Frau—nama pria bermata biru itu. Ia kini mengambil tempat di samping Teito, menghembuskan asap dari batang rokoknya yang tinggal sedikit.

"Sebagai laki-laki kau tidak seharusnya begitu sentimentil," Frau berujar santai—tanpa menoleh kepada Teito.

Raut kesal tergambar dari wajah oval Teito. Pemuda itu menoleh dan menatap tajam kepada sosok pirang di sampingnya. "Aku tidak sentimentil!" ia menukas cepat.

Fuuuh.

Frau menghembuskan asap rokoknya tepat ke wajah Teito.

"Uhuk! Uhuk!" Teito terbatuk dan sedikit memejamkan mata saat asap keabu-abuan itu melintas di depan wajahnya.

"Hmm? Buktinya kau menangis?" Frau berujar tenang seraya menunjuk sudut mata Teito yang berair.

Teito masih terbatuk sedikit sebelum ia berujar kesal, "Ini kan jelas-jelas salahmu!" Ia menjulurkan tangan untuk mengenyahkan tetes air yang sudah menggantung di sudut mata indahnya.

Frau tidak menyahut. Ia masih menikmati batang rokoknya yang tinggal setengah.

"Lagipula," Teito mulai berujar dan mengacungkan jari telunjuknya ke arah Frau. "Seorang pendeta tinggi sepertimu tidak seharusnya melakukan hal seperti itu! Kau ini mempermalukan nama gereja!" Teito meraih batang rokok dari bibir Frau.

"He—hei!"

Tanpa menghiraukan protes Frau, dengan sigap Teito melempar jauh-jauh batang rokok itu—membiarkan batang putih itu menghilang tertelan kegelapan di kota yang berkelap-kelip itu.

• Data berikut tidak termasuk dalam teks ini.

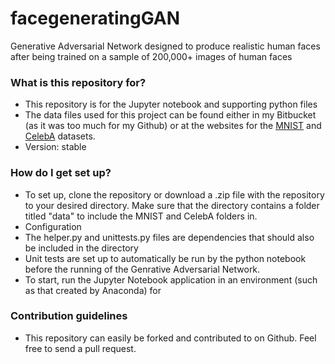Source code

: # facegeneratingGAN
Generative Adversarial Network designed to produce realistic human faces after being trained on a sample of 200,000+ images of human faces

### What is this repository for? ###

* This repository is for the Jupyter notebook and supporting python files
* The data files used for this project can be found either in my Bitbucket (as it was too much for my Github) or at the websites for the [MNIST](http://yann.lecun.com/exdb/mnist/) and [CelebA](http://mmlab.ie.cuhk.edu.hk/projects/CelebA.html) datasets.
* Version: stable

### How do I get set up? ###

* To set up, clone the repository or download a .zip file with the repository to your desired directory. Make sure that the directory contains a folder titled "data" to include the MNIST and CelebA folders in.
* Configuration
* The helper.py and unittests.py files are dependencies that should also be included in the directory
* Unit tests are set up to automatically be run by the python notebook before the running of the Genrative Adversarial Network.
* To start, run the Jupyter Notebook application in an environment (such as that created by Anaconda) for 

### Contribution guidelines ###

* This repository can easily be forked and contributed to on Github. Feel free to send a pull request.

"Cih. Dasar bocah," Frau menggerutu.

Teito tidak berkomentar. Ia menggeser tubuhnya sedemikian hingga ketika Frau menoleh, pandangannya hanya akan membentur punggung jubah ungu Teito.

Diam.

Angin melewati dua tubuh berbalut jubah panjang selutut itu—membuat beberapa bagiannya berkibar lembut dilatari langit malam.

Teito sedang menekuk lututnya ketika ia merasakan Frau bergerak mengubah posisinya. Pemuda berambut coklat itu sedikit terkejut ketika merasakan beban tiba-tiba di punggungnya—Frau menyandarkan tubuhnya pada punggung kecil Teito.

Bulan purnama hanya memberi sinar redup, namun bentuknya yang bundar melatari dua tubuh yang duduk saling berpunggungan di atas atap menara. Biru tua dan ungu menjadi begitu kontras di langit malam yang dihiasi warna kuning dari bulan.

"Kau merindukannya?" Frau berujar begitu saja—membuat Teito sedikit terkejut.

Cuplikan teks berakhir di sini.